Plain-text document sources
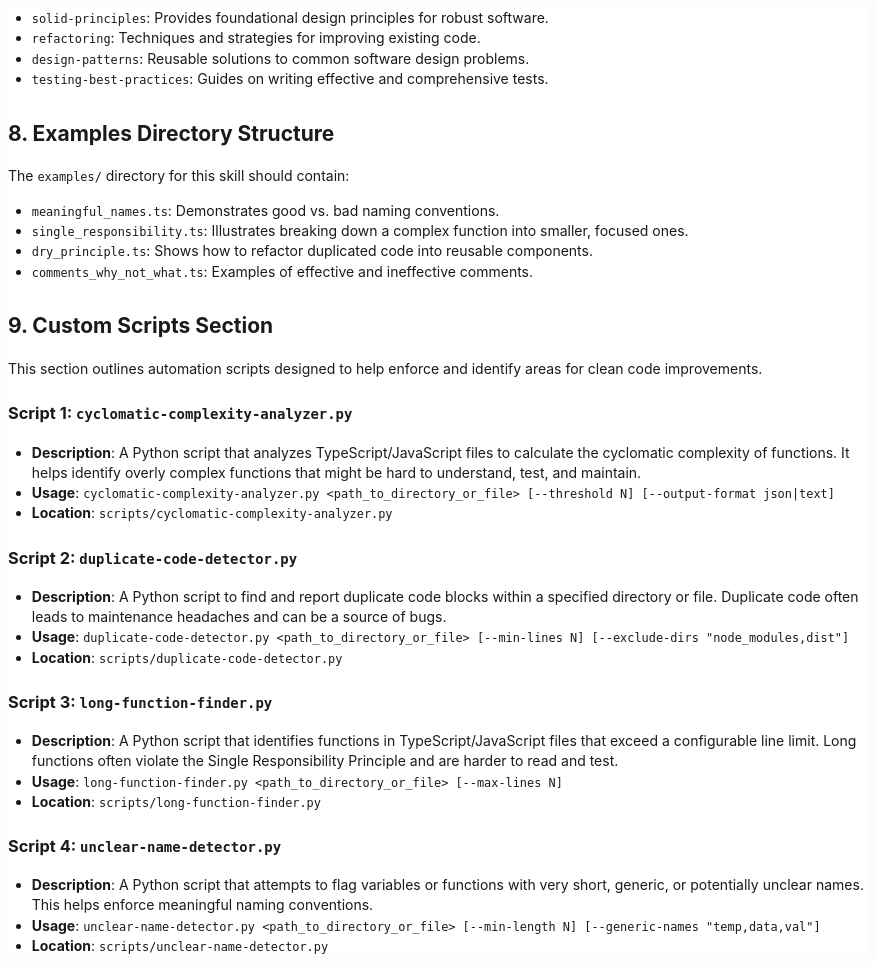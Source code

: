 -   `solid-principles`: Provides foundational design principles for robust software.
-   `refactoring`: Techniques and strategies for improving existing code.
-   `design-patterns`: Reusable solutions to common software design problems.
-   `testing-best-practices`: Guides on writing effective and comprehensive tests.

## 8. Examples Directory Structure

The `examples/` directory for this skill should contain:

-   `meaningful_names.ts`: Demonstrates good vs. bad naming conventions.
-   `single_responsibility.ts`: Illustrates breaking down a complex function into smaller, focused ones.
-   `dry_principle.ts`: Shows how to refactor duplicated code into reusable components.
-   `comments_why_not_what.ts`: Examples of effective and ineffective comments.

## 9. Custom Scripts Section

This section outlines automation scripts designed to help enforce and identify areas for clean code improvements.

### Script 1: `cyclomatic-complexity-analyzer.py`

-   **Description**: A Python script that analyzes TypeScript/JavaScript files to calculate the cyclomatic complexity of functions. It helps identify overly complex functions that might be hard to understand, test, and maintain.
-   **Usage**: `cyclomatic-complexity-analyzer.py <path_to_directory_or_file> [--threshold N] [--output-format json|text]`
-   **Location**: `scripts/cyclomatic-complexity-analyzer.py`

### Script 2: `duplicate-code-detector.py`

-   **Description**: A Python script to find and report duplicate code blocks within a specified directory or file. Duplicate code often leads to maintenance headaches and can be a source of bugs.
-   **Usage**: `duplicate-code-detector.py <path_to_directory_or_file> [--min-lines N] [--exclude-dirs "node_modules,dist"]`
-   **Location**: `scripts/duplicate-code-detector.py`

### Script 3: `long-function-finder.py`

-   **Description**: A Python script that identifies functions in TypeScript/JavaScript files that exceed a configurable line limit. Long functions often violate the Single Responsibility Principle and are harder to read and test.
-   **Usage**: `long-function-finder.py <path_to_directory_or_file> [--max-lines N]`
-   **Location**: `scripts/long-function-finder.py`

### Script 4: `unclear-name-detector.py`

-   **Description**: A Python script that attempts to flag variables or functions with very short, generic, or potentially unclear names. This helps enforce meaningful naming conventions.
-   **Usage**: `unclear-name-detector.py <path_to_directory_or_file> [--min-length N] [--generic-names "temp,data,val"]`
-   **Location**: `scripts/unclear-name-detector.py`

- Task item -
Whenever the string "conventions" shows up in a line of the entries, copy that line.

- Response area -
-   `meaningful_names.ts`: Demonstrates good vs. bad naming conventions.
-   **Description**: A Python script that attempts to flag variables or functions with very short, generic, or potentially unclear names. This helps enforce meaningful naming conventions.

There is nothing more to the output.